The values SCREEN33_XMIN ... SCREEN33_XMAX are defined a follow in propertyparse.py

def get_args_num_value(val_str):
    """
    Returns numerical value for expression in property
    args. 
    """
    try: # attempt int
        return int(val_str)
    except:
        try:# attempt float
            return float(val_str)
        except:
            w = current_sequence().profile.width()
            h = current_sequence().profile.height()
            # attempt expression
            if val_str == SCREENSIZE_WIDTH:
                return w
            elif val_str == SCREENSIZE_HEIGHT:
                return h
            # SCREEN33 is a virtual 3x3 screen centered around the image.
            # Used for control points outside the visible image in Perspective
            elif val_str == "SCREEN33_XMIN":
                return -w
            elif val_str == "SCREEN33_XMAX":
                return 2*w
            elif val_str == "SCREEN33_YMIN":
                return -h
            elif val_str == "SCREEN33_YMAX":
                return 2*h
    return None
jliljebl commented 10 months ago

Ok, I'll reopen. Maybe do pull request, so I'll get all proposed changes in together. I think I can copy-paste from here, but pull request leaves you as the author in git log, and this helps me remember to give attribution when writing release notes and adding you as contributor.
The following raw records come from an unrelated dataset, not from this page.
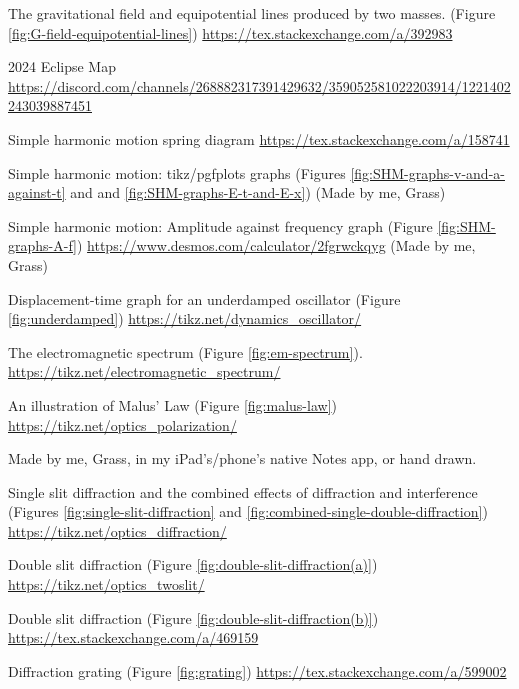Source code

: \begin{enumerate}[label={[\arabic*]}]
    \item\label{source:G-field-equipotential-lines} The gravitational field and equipotential lines produced by two masses. (Figure \ref{fig:G-field-equipotential-lines}) \url{https://tex.stackexchange.com/a/392983}
    \item\label{2024 Eclipse Map} 2024 Eclipse Map \url{https://discord.com/channels/268882317391429632/359052581022203914/1221402243039887451}
    \item\label{Simple harmonic motion} Simple harmonic motion spring diagram \url{https://tex.stackexchange.com/a/158741}
    \item\label{Simple harmonic motion graphs} Simple harmonic motion: tikz/pgfplots graphs (Figures \ref{fig:SHM-graphs-v-and-a-against-t} and and \ref{fig:SHM-graphs-E-t-and-E-x}) (Made by me, Grass)
    \item\label{Simple harmonic motion amplitude-vs-frequency graph} Simple harmonic motion: Amplitude against frequency graph (Figure \ref{fig:SHM-graphs-A-f}) \url{https://www.desmos.com/calculator/2fgrwckqyg} (Made by me, Grass)
    \item\label{source:underdamped} Displacement-time graph for an underdamped oscillator (Figure \ref{fig:underdamped}) \url{https://tikz.net/dynamics_oscillator/}
    \item\label{source:em-spectrum} The electromagnetic spectrum (Figure \ref{fig:em-spectrum}). \url{https://tikz.net/electromagnetic_spectrum/}
    \item\label{source:malus-law} An illustration of Malus' Law (Figure \ref{fig:malus-law}) \url{https://tikz.net/optics_polarization/} 
    \item\label{Me} Made by me, Grass, in my iPad's/phone's native Notes app, or hand drawn.
    \item\label{source:single-slit-diffraction} Single slit diffraction and the combined effects of diffraction and interference (Figures \ref{fig:single-slit-diffraction} and \ref{fig:combined-single-double-diffraction}) \url{https://tikz.net/optics_diffraction/}
    \item\label{source:double-slit-diffraction(a)} Double slit diffraction (Figure \ref{fig:double-slit-diffraction(a)}) \url{https://tikz.net/optics_twoslit/}
    \item\label{source:double-slit-diffraction(b)} Double slit diffraction (Figure \ref{fig:double-slit-diffraction(b)}) \url{https://tex.stackexchange.com/a/469159}
    \item\label{source:grating} Diffraction grating (Figure \ref{fig:grating}) \url{https://tex.stackexchange.com/a/599002}

\end{enumerate}
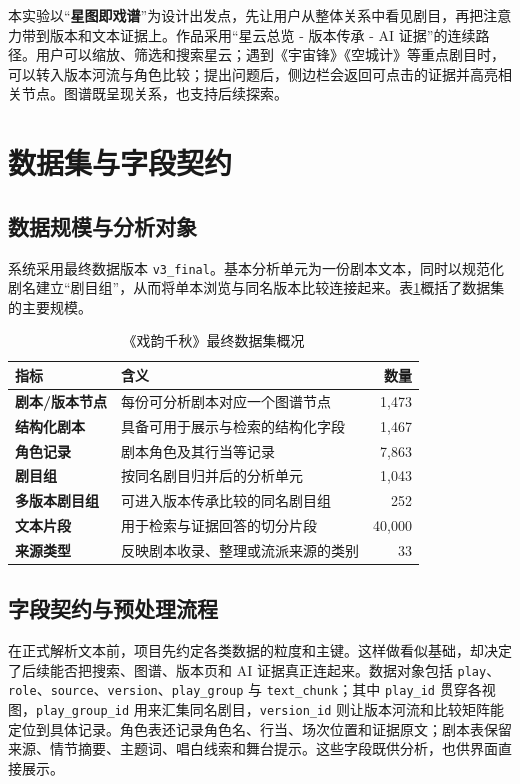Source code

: \documentclass[12pt,a4paper]{article}
\newcommand{\keyterm}[1]{\textcolor{OperaRed}{\textbf{#1}}}
\begin{document}
本实验以“\keyterm{星图即戏谱}”为设计出发点，先让用户从整体关系中看见剧目，再把注意力带到版本和文本证据上。作品采用“星云总览 - 版本传承 - AI 证据”的连续路径。用户可以缩放、筛选和搜索星云；遇到《宇宙锋》《空城计》等重点剧目时，可以转入版本河流与角色比较；提出问题后，侧边栏会返回可点击的证据并高亮相关节点。图谱既呈现关系，也支持后续探索。

\section{数据集与字段契约}
\subsection{数据规模与分析对象}
系统采用最终数据版本 \texttt{v3\_final}。基本分析单元为一份剧本文本，同时以规范化剧名建立“剧目组”，从而将单本浏览与同名版本比较连接起来。表\ref{tab:dataset}概括了数据集的主要规模。

\begin{table}[H]
  \centering
  \caption{《戏韵千秋》最终数据集概况}
  \label{tab:dataset}
  \renewcommand{\arraystretch}{1.35}
  \begin{tabularx}{0.93\textwidth}{>{\bfseries}l X r}
    \toprule
    指标 & 含义 & 数量 \\
    \midrule
    剧本/版本节点 & 每份可分析剧本对应一个图谱节点 & 1,473 \\
    结构化剧本 & 具备可用于展示与检索的结构化字段 & 1,467 \\
    角色记录 & 剧本角色及其行当等记录 & 7,863 \\
    剧目组 & 按同名剧目归并后的分析单元 & 1,043 \\
    多版本剧目组 & 可进入版本传承比较的同名剧目组 & 252 \\
    文本片段 & 用于检索与证据回答的切分片段 & 40,000 \\
    来源类型 & 反映剧本收录、整理或流派来源的类别 & 33 \\
    \bottomrule
  \end{tabularx}
\end{table}

\subsection{字段契约与预处理流程}
在正式解析文本前，项目先约定各类数据的粒度和主键。这样做看似基础，却决定了后续能否把搜索、图谱、版本页和 AI 证据真正连起来。数据对象包括 \texttt{play}、\texttt{role}、\texttt{source}、\texttt{version}、\texttt{play\_group} 与 \texttt{text\_chunk}；其中 \texttt{play\_id} 贯穿各视图，\texttt{play\_group\_id} 用来汇集同名剧目，\texttt{version\_id} 则让版本河流和比较矩阵能定位到具体记录。角色表还记录角色名、行当、场次位置和证据原文；剧本表保留来源、情节摘要、主题词、唱白线索和舞台提示。这些字段既供分析，也供界面直接展示。
\end{document}
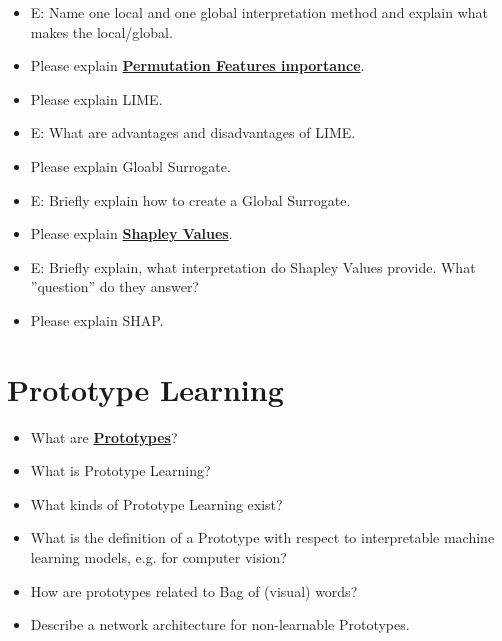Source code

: \documentclass{report}
\begin{document}
	\begin{itemize}
	\item E: Name one local and one global interpretation method and explain what makes the local/global.
	\newline 
	
	\item Please explain \textbf{\underline{Permutation Features importance}}.
	\newline 
	\item Please explain LIME.
	\newline 
	\item E: What are advantages and disadvantages of LIME.
	\newline 
	\item Please explain Gloabl Surrogate.
	\newline 
	\item E: Briefly explain how to create a Global Surrogate.
	\newline 
	
	\item Please explain \textbf{\underline{Shapley Values}}.
	\newline 
	\item E: Briefly explain, what interpretation do Shapley Values provide. What ”question” do they answer?
	\newline 
	\item Please explain SHAP.
	\newline 
	
	\end{itemize}
	
	\section{Prototype Learning}
	
	\begin{itemize}
	\item What are \textbf{\underline{Prototypes}}?
	\newline 
	\item What is Prototype Learning?
	\newline 
	\item What kinds of Prototype Learning exist?
	\newline 
	\item What is the definition of a Prototype with respect to interpretable machine learning models, e.g. for computer vision?
	\newline 
	\item How are prototypes related to Bag of (visual) words?
	\newline 
	\item Describe a network architecture for non-learnable Prototypes.
	\newline 
	\end{itemize}
	
\end{document}
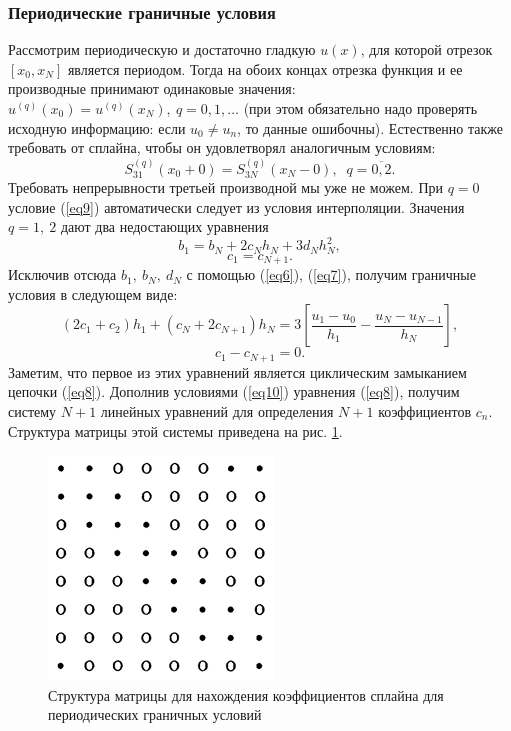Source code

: \documentclass[
11pt,
master, %
subf, %
href, %
colorlinks=true, %
times, %
]{disser}
\begin{document}
\subsubsection{Периодические граничные условия}
Рассмотрим периодическую и достаточно гладкую $u(x)$, для которой отрезок $[x_0,x_N]$ является периодом. Тогда на обоих концах отрезка функция и ее производные принимают одинаковые значения: $u^{(q)}(x_0)=u^{(q)}(x_N), ~ q=0,1,\ldots$ (при этом обязательно надо проверять исходную информацию: если $u_0\neq u_n$, то данные ошибочны). Естественно также требовать от сплайна, чтобы он удовлетворял аналогичным условиям:
\begin{equation}\label{eq9}
  S^{(q)}_{31}(x_0+0) = S^{(q)}_{3N}(x_N-0),\;\;q=\overline{0, 2}.
\end{equation}
Требовать непрерывности третьей производной мы уже не можем. При $q = 0$ условие (\ref{eq9}) автоматически следует из условия интерполяции. Значения $q = 1, ~ 2$ дают два недостающих уравнения
$$b_1 = b_N + 2c_N h_N + 3d_N h_N^2,$$
$$c_1 = c_{N+1}.$$
Исключив отсюда $b_1,~ b_N, ~ d_N$ с помощью (\ref{eq6}), (\ref{eq7}), получим граничные условия в следующем виде:
\begin{equation}\label{eq10}
  (2c_1+c_2)h_1 + (c_N+2c_{N+1})h_N = 3\left[\frac{u_1-u_0}{h_1}-\frac{u_N-u_{N-1}}{h_N}\right],
\end{equation}
$$c_1-c_{N+1}=0.$$
Заметим, что первое из этих уравнений является циклическим замыканием цепочки (\ref{eq8}). Дополнив условиями (\ref{eq10}) уравнения (\ref{eq8}), получим систему $N + 1$ линейных уравнений для определения $N + 1$ коэффициентов $c_n$. Структура матрицы этой системы приведена на рис. \ref{ris:1}.

\begin{figure}[h]
  \centering
  \includegraphics{Matrix.png}
  \caption{Структура матрицы для нахождения коэффициентов сплайна для периодических граничных условий}
  \label{ris:1}
\end{figure}
\end{document}
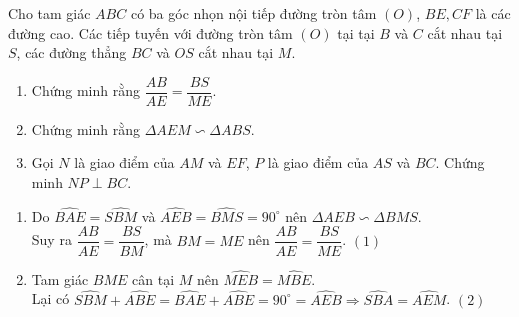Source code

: \begin{ex}%
    Cho tam giác $ABC$ có ba góc nhọn nội tiếp đường tròn tâm $(O)$, $BE, CF$ là các đường cao. Các tiếp tuyến với đường tròn tâm $(O)$ tại tại $B$ và $C$ cắt nhau tại $S$, các đường thẳng $BC$ và $OS$ cắt nhau tại $M$.
    \begin{enumerate}
        \item Chứng minh rằng $\dfrac{AB}{AE}= \dfrac{BS}{ME}$.
        \item Chứng minh rằng $\Delta AEM \backsim \Delta ABS$.
        \item Gọi $N$ là giao điểm của $AM$ và $EF$, $P$ là giao điểm của $AS$ và $BC$. Chứng minh $NP \perp BC$.
    \end{enumerate}
\loigiai
    {
    \begin{center}
    \end{center}
    \begin{enumerate}
        \item Do $\widehat{BAE}= \widehat{SBM}$ và $\widehat{AEB}= \widehat{BMS}= 90^\circ$ nên $\Delta AEB \backsim \Delta BMS$.\\
        Suy ra $\dfrac{AB}{AE}= \dfrac{BS}{BM}$, mà $BM=ME$ nên $\dfrac{AB}{AE}= \dfrac{BS}{ME}$. $(1)$ 
        \item Tam giác $BME$ cân tại $M$ nên $\widehat{MEB}= \widehat{MBE}$.\\
        Lại có $\widehat{SBM}+ \widehat{ABE}= \widehat{BAE}+ \widehat{ABE}= 90^\circ= \widehat{AEB} \Rightarrow \widehat{SBA}= \widehat{AEM}$. $(2)$\\

\end{enumerate}}
\end{ex}
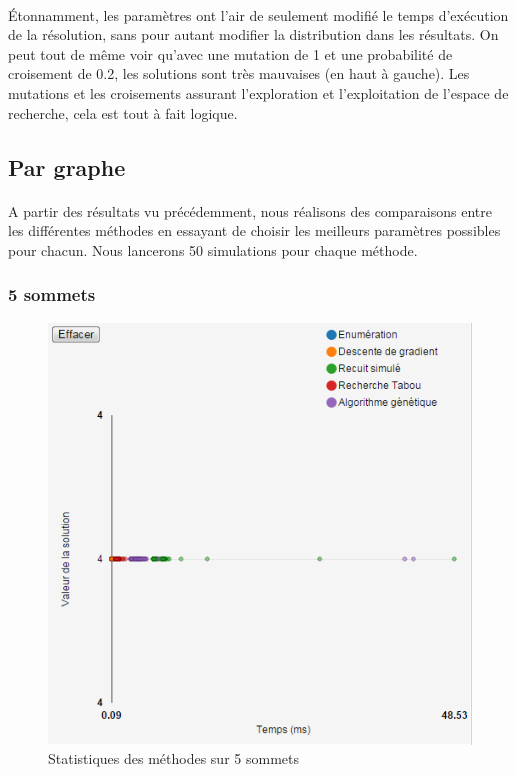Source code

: \documentclass[12pt]{article}
\begin{document}
\paragraph{}Étonnamment, les paramètres ont l'air de seulement modifié le temps d'exécution de la résolution, sans pour autant modifier la distribution dans les résultats. On peut tout de même voir qu'avec une mutation de 1 et une probabilité de croisement de 0.2, les solutions sont très mauvaises (en haut à gauche). Les mutations et les croisements assurant l'exploration et l'exploitation de l'espace de recherche, cela est tout à fait logique.

\subsection{Par graphe}

\paragraph{}A partir des résultats vu précédemment, nous réalisons des comparaisons entre les différentes méthodes en essayant de choisir les meilleurs paramètres possibles pour chacun. Nous lancerons 50 simulations pour chaque méthode.

\subsubsection{5 sommets}

\begin{figure}[H]
	\begin{center}
	\includegraphics[scale=0.5]{pictures/results/5sommets.png}
	\end{center}
	\caption{Statistiques des méthodes sur 5 sommets \label{fig:5nodeResult}}
\end{figure}
\end{document}
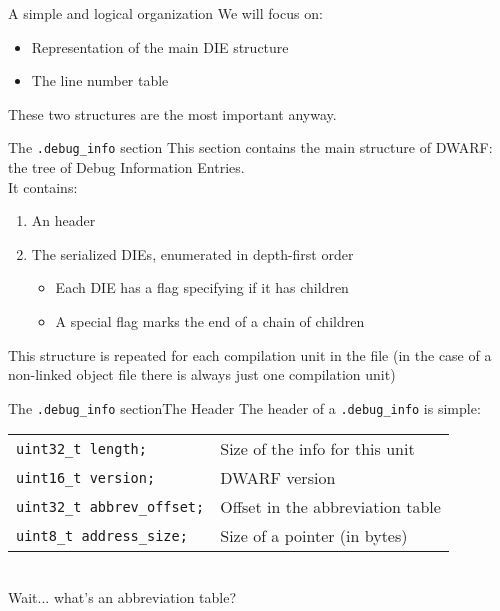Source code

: \begin{frame}{A simple and logical organization}
We will focus on:
\begin{itemize}
\item Representation of the main DIE structure
\item The line number table
\end{itemize}
\bigskip
These two structures are the most important anyway.
\end{frame}


\begin{frame}{The \texttt{.debug\_info} section}
This section contains the main structure of DWARF: the tree of Debug
Information Entries.\\
\medskip
It contains:
\begin{enumerate}
\item An header
\item The serialized DIEs, enumerated in depth-first order
	\begin{itemize}
	\normalsize
	\item Each DIE has a flag specifying if it has children
	\item A special flag marks the end of a chain of children
	\end{itemize}
\end{enumerate}
\bigskip
This structure is repeated for each compilation unit in the file
(in the case of a non-linked object file there 
is always just one compilation unit)
\end{frame}


\begin{frame}{The \texttt{.debug\_info} section}{The Header}
The header of a \texttt{.debug\_info} is simple:\\
\medskip
\begin{tabular}{ l l }
\texttt{uint32\_t length;} & Size of the info for this unit \\
\texttt{uint16\_t version;} & DWARF version\\
\texttt{uint32\_t abbrev\_offset;} & Offset in the \alert{abbreviation table} \\
\texttt{uint8\_t address\_size;} & Size of a pointer (in bytes) \\
\end{tabular}\\
\bigskip
Wait... what's an \alert{abbreviation table}?
\end{frame}


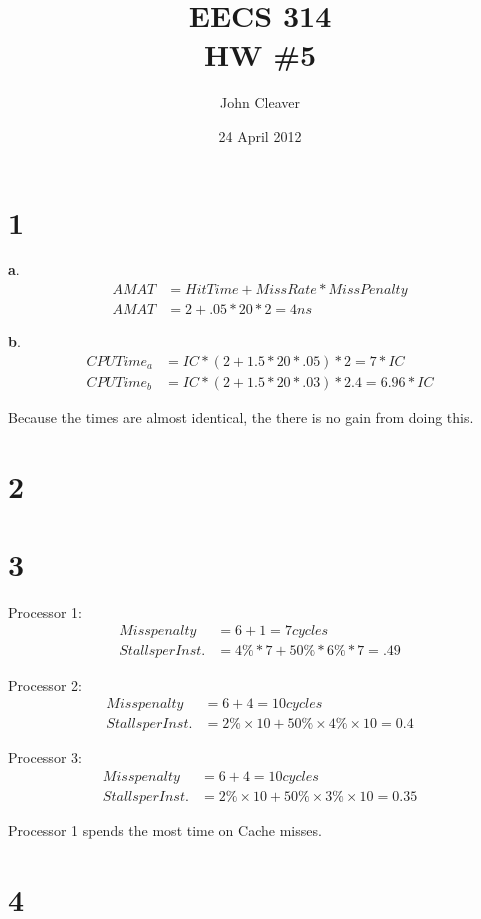 \documentclass{article}
\title{EECS 314 \\ HW \#5}
\author{John Cleaver}
\date{24 April 2012}
\begin{document}
\maketitle

\section*{1}

{\bf a}.
\begin{align*}
AMAT &= Hit Time + Miss Rate * Miss Penalty \\
AMAT &= 2 + .05 * 20 * 2 = 4 ns
\end{align*}

{\bf b}.
\begin{align*}
CPU Time_a &= IC * (2 + 1.5 * 20 * .05) * 2   = 7 * IC \\
CPU Time_b &= IC * (2 + 1.5 * 20 * .03) * 2.4 = 6.96 * IC
\end{align*}

Because the times are almost identical, the there is no gain from doing this.

\section*{2}

\section*{3} 

Processor 1:
\begin{align*}
Miss penalty &= 6 + 1 = 7 cycles \\
Stalls per Inst. &= 4\% * 7 + 50\% * 6\% * 7 =.49
\end{align*}

Processor 2:
\begin{align*}
Miss penalty &= 6 + 4 = 10 cycles \\
Stalls per Inst. &= 2\% × 10 + 50\% × 4\% × 10 = 0.4
\end{align*}

Processor 3:
\begin{align*}
Miss penalty &= 6 + 4 = 10 cycles \\
Stalls per Inst. &= 2\% × 10 + 50\% × 3\% × 10 = 0.35
\end{align*}

Processor 1 spends the most time on Cache misses.

\section*{4}
\end{document}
Also, there are no practical reasons to limit the point to the screen dimension especially when using sense=destination.

# SCREEN33 is a virtual 3x3 screen centered around the image.

Ok, I get it. I did a similar trick for cairoaffineblend when I contributed it to frei0r as frei0r requires all params to be in range 0.0-1.0. User being able to place image corners outside of screen area is indeed useful new functionality, so if perspective 5 + propertyparse.py change does that let's put that in. If you prefer I do it, I can do it.

schauveau commented 10 months ago

And of course, there is still the problem of setting a proper default value for the 4 points. If I understand correctly, the issue is mostly because symbols such as SCREENSIZE_WIDTH and SCREENSIZE_HEIGHT are not properly interpreted in the value field (only in xml attributes). I can look into it.

jliljebl commented 10 months ago

Ok, I'll wait for more input on setting proper default values for the 4 corner points.

schauveau commented 10 months ago

I could do a pull request but since I have multiple versions with different behaviors I think that this is more about figuring out which one is best. I should probably do a proper fork so that other can try it.